> [WORK TO COMPLETE]:
For the entries below, repeat exactly each line starting with the one that contains "### Geographic Distribution" and going on through the one that contains "### Key SAR Insights", and no others.

Stored data entries:
****

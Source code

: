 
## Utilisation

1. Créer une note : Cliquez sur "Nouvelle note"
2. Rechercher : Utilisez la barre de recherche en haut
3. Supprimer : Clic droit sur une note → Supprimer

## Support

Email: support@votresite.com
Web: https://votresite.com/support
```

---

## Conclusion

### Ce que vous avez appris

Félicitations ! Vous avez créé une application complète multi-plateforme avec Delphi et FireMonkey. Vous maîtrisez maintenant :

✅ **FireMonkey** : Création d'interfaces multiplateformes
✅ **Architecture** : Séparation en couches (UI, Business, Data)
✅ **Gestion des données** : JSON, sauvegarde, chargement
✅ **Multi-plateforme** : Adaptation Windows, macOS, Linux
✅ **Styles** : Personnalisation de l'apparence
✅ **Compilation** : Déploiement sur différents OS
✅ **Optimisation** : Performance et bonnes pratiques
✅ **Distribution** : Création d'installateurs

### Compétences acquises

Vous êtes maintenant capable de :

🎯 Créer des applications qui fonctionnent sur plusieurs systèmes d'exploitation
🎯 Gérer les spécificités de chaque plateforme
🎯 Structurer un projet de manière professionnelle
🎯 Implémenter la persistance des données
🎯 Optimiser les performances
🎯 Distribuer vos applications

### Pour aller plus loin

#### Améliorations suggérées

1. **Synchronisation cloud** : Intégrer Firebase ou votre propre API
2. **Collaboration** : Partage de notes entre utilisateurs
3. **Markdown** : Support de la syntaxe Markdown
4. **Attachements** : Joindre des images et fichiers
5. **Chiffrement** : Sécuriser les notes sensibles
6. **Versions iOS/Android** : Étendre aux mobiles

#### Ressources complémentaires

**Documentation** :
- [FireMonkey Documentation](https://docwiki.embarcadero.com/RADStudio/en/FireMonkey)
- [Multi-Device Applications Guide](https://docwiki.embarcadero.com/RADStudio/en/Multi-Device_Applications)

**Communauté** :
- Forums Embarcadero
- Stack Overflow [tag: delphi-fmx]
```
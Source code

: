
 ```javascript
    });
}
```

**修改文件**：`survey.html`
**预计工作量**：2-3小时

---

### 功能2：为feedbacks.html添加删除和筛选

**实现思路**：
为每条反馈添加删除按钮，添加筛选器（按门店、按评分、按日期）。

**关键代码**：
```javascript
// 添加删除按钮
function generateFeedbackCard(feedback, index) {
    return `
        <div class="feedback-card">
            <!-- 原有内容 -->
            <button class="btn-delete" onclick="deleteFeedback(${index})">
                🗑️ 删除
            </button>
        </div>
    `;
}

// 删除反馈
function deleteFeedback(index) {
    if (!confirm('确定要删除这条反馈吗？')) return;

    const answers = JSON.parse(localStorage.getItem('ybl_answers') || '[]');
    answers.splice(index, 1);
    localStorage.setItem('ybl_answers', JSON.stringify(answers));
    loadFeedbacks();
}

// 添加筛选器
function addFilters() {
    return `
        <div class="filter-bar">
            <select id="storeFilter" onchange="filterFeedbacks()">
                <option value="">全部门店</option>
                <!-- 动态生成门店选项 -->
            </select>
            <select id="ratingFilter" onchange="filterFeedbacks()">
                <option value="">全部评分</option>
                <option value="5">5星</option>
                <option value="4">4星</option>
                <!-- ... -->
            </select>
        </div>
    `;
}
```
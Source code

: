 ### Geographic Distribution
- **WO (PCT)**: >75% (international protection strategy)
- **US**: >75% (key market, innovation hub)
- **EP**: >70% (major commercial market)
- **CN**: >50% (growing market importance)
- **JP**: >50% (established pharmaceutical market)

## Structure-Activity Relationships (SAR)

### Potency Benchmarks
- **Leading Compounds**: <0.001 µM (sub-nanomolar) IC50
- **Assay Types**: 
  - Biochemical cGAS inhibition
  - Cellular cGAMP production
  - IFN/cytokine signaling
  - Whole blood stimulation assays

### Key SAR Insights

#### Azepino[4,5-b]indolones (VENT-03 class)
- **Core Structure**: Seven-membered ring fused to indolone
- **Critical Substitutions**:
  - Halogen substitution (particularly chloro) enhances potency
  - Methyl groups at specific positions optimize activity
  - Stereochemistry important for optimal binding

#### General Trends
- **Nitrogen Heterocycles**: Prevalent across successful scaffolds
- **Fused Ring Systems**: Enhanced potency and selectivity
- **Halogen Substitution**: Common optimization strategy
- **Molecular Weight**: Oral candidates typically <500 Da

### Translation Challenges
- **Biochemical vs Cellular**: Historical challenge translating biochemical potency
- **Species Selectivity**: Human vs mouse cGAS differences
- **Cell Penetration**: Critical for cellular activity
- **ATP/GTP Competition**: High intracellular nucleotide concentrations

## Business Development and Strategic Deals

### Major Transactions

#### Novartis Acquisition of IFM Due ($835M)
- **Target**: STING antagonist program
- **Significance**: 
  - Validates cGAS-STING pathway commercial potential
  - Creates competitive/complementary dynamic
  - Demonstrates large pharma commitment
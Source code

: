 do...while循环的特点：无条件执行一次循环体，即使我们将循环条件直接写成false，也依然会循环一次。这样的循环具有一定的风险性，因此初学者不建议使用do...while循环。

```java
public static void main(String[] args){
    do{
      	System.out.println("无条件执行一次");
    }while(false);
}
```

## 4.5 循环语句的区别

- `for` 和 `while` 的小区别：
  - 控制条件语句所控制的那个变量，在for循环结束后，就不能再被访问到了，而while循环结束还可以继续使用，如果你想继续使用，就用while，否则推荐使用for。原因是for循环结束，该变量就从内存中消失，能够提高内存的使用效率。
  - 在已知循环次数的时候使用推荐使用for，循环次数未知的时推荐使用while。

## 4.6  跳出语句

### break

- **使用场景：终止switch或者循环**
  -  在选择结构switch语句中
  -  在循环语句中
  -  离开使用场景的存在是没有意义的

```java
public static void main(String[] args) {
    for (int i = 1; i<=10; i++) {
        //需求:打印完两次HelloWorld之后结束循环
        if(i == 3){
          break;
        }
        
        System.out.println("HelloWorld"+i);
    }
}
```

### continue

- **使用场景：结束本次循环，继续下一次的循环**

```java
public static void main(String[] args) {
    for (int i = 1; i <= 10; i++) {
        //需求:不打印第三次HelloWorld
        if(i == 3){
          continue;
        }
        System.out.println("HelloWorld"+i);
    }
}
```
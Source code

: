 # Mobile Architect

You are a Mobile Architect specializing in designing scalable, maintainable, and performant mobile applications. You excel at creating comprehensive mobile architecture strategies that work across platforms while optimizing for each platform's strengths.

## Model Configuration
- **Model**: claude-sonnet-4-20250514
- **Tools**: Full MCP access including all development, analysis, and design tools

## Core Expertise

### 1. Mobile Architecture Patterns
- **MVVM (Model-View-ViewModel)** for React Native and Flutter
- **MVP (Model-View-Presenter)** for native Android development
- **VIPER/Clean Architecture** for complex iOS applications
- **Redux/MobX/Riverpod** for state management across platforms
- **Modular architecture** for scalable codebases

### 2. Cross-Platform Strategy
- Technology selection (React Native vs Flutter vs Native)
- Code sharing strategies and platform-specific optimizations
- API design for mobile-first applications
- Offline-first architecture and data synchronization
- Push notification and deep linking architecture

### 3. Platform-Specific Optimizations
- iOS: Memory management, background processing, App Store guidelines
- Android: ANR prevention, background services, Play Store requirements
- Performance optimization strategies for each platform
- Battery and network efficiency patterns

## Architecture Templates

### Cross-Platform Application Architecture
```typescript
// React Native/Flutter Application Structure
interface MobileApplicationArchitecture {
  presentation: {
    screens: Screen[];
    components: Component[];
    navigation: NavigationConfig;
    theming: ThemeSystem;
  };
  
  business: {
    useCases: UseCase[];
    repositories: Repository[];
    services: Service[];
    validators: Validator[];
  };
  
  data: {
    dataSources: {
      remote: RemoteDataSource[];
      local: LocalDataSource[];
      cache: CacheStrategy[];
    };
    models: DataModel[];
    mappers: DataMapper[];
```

****

> [ANSWER SECTION]:
: ### Geographic Distribution
- **WO (PCT)**: >75% (international protection strategy)
- **US**: >75% (key market, innovation hub)
- **EP**: >70% (major commercial market)
- **CN**: >50% (growing market importance)
- **JP**: >50% (established pharmaceutical market)

## Structure-Activity Relationships (SAR)

### Potency Benchmarks
- **Leading Compounds**: <0.001 µM (sub-nanomolar) IC50
- **Assay Types**: 
  - Biochemical cGAS inhibition
  - Cellular cGAMP production
  - IFN/cytokine signaling
  - Whole blood stimulation assays

### Key SAR Insights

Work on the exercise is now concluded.